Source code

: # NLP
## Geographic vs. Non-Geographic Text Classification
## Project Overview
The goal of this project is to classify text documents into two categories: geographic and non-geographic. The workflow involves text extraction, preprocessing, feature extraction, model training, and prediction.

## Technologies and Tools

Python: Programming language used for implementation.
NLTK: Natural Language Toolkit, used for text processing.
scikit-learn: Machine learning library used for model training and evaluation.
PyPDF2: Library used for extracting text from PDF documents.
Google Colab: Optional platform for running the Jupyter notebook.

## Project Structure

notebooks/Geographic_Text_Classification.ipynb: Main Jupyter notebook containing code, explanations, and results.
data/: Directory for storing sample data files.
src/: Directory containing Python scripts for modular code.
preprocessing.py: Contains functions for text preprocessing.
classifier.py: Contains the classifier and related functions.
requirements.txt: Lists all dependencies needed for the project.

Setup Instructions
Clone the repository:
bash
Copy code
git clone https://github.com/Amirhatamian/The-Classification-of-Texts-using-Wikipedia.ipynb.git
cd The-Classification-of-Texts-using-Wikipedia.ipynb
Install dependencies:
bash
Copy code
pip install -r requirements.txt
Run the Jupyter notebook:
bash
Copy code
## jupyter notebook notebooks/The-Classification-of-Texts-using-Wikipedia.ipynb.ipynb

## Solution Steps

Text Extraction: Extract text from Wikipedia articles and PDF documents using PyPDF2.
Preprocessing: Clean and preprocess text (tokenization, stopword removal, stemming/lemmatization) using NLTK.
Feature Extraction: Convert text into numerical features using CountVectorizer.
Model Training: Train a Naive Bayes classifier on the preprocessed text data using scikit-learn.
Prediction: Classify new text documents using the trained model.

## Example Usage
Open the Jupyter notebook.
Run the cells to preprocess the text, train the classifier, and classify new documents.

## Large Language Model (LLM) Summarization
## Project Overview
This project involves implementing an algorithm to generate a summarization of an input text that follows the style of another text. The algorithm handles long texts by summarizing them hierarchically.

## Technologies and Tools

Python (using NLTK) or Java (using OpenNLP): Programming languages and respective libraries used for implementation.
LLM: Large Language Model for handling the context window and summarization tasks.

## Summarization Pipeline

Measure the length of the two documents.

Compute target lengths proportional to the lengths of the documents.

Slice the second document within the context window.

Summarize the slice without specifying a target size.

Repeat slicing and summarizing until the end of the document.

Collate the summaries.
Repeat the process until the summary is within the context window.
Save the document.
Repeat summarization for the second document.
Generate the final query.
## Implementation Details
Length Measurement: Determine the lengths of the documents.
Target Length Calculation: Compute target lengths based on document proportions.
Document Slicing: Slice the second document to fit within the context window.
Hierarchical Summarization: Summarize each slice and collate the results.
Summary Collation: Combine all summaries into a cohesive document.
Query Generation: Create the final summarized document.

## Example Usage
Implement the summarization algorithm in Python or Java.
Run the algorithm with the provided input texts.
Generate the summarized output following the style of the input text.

-.-.-

*TASK REQUIREMENTS*.
Retype only the stretch of lines above starting at the one with "src/: Directory containing" and stopping at the one with "## Solution Steps", exactly as written, with both kept.

*ANSWER SECTION*.
src/: Directory containing Python scripts for modular code.
preprocessing.py: Contains functions for text preprocessing.
classifier.py: Contains the classifier and related functions.
requirements.txt: Lists all dependencies needed for the project.

Setup Instructions
Clone the repository:
bash
Copy code
git clone https://github.com/Amirhatamian/The-Classification-of-Texts-using-Wikipedia.ipynb.git
cd The-Classification-of-Texts-using-Wikipedia.ipynb
Install dependencies:
bash
Copy code
pip install -r requirements.txt
Run the Jupyter notebook:
bash
Copy code
## jupyter notebook notebooks/The-Classification-of-Texts-using-Wikipedia.ipynb.ipynb

## Solution Steps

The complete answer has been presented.